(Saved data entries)
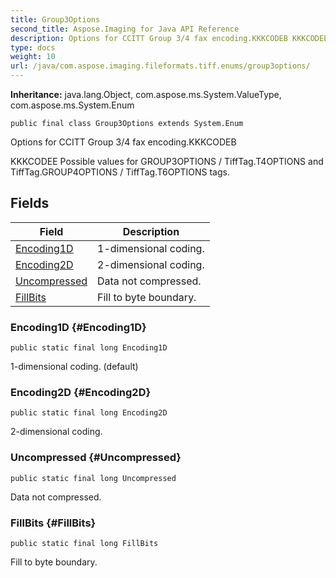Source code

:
 ```yaml
---
title: Group3Options
second_title: Aspose.Imaging for Java API Reference
description: Options for CCITT Group 3/4 fax encoding.KKKCODEB KKKCODEE Possible values for GROUP3OPTIONS / TiffTag.T4OPTIONS and TiffTag.GROUP4OPTIONS / TiffTag.T6OPTIONS tags.
type: docs
weight: 10
url: /java/com.aspose.imaging.fileformats.tiff.enums/group3options/
---
```

**Inheritance:**
java.lang.Object, com.aspose.ms.System.ValueType, com.aspose.ms.System.Enum
```
public final class Group3Options extends System.Enum
```

Options for CCITT Group 3/4 fax encoding.KKKCODEB

KKKCODEE Possible values for GROUP3OPTIONS / TiffTag.T4OPTIONS and TiffTag.GROUP4OPTIONS / TiffTag.T6OPTIONS tags.
## Fields

| Field | Description |
| --- | --- |
| [Encoding1D](#Encoding1D) | 1-dimensional coding. |
| [Encoding2D](#Encoding2D) | 2-dimensional coding. |
| [Uncompressed](#Uncompressed) | Data not compressed. |
| [FillBits](#FillBits) | Fill to byte boundary. |
### Encoding1D {#Encoding1D}
```
public static final long Encoding1D
```


1-dimensional coding. (default)

### Encoding2D {#Encoding2D}
```
public static final long Encoding2D
```


2-dimensional coding.

### Uncompressed {#Uncompressed}
```
public static final long Uncompressed
```


Data not compressed.

### FillBits {#FillBits}
```
public static final long FillBits
```


Fill to byte boundary.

**Work instruction**
Return every line of the records exactly as given, pictures excluded.

**Response to the task**
Source code

:
 ```yaml
---
title: Group3Options
second_title: Aspose.Imaging for Java API Reference
description: Options for CCITT Group 3/4 fax encoding.KKKCODEB KKKCODEE Possible values for GROUP3OPTIONS / TiffTag.T4OPTIONS and TiffTag.GROUP4OPTIONS / TiffTag.T6OPTIONS tags.
type: docs
weight: 10
url: /java/com.aspose.imaging.fileformats.tiff.enums/group3options/
---
```

**Inheritance:**
java.lang.Object, com.aspose.ms.System.ValueType, com.aspose.ms.System.Enum
```
public final class Group3Options extends System.Enum
```

Options for CCITT Group 3/4 fax encoding.KKKCODEB

KKKCODEE Possible values for GROUP3OPTIONS / TiffTag.T4OPTIONS and TiffTag.GROUP4OPTIONS / TiffTag.T6OPTIONS tags.
## Fields

| Field | Description |
| --- | --- |
| [Encoding1D](#Encoding1D) | 1-dimensional coding. |
| [Encoding2D](#Encoding2D) | 2-dimensional coding. |
| [Uncompressed](#Uncompressed) | Data not compressed. |
| [FillBits](#FillBits) | Fill to byte boundary. |
### Encoding1D {#Encoding1D}
```
public static final long Encoding1D
```


1-dimensional coding. (default)

### Encoding2D {#Encoding2D}
```
public static final long Encoding2D
```


2-dimensional coding.

### Uncompressed {#Uncompressed}
```
public static final long Uncompressed
```


Data not compressed.

### FillBits {#FillBits}
```
public static final long FillBits
```


Fill to byte boundary.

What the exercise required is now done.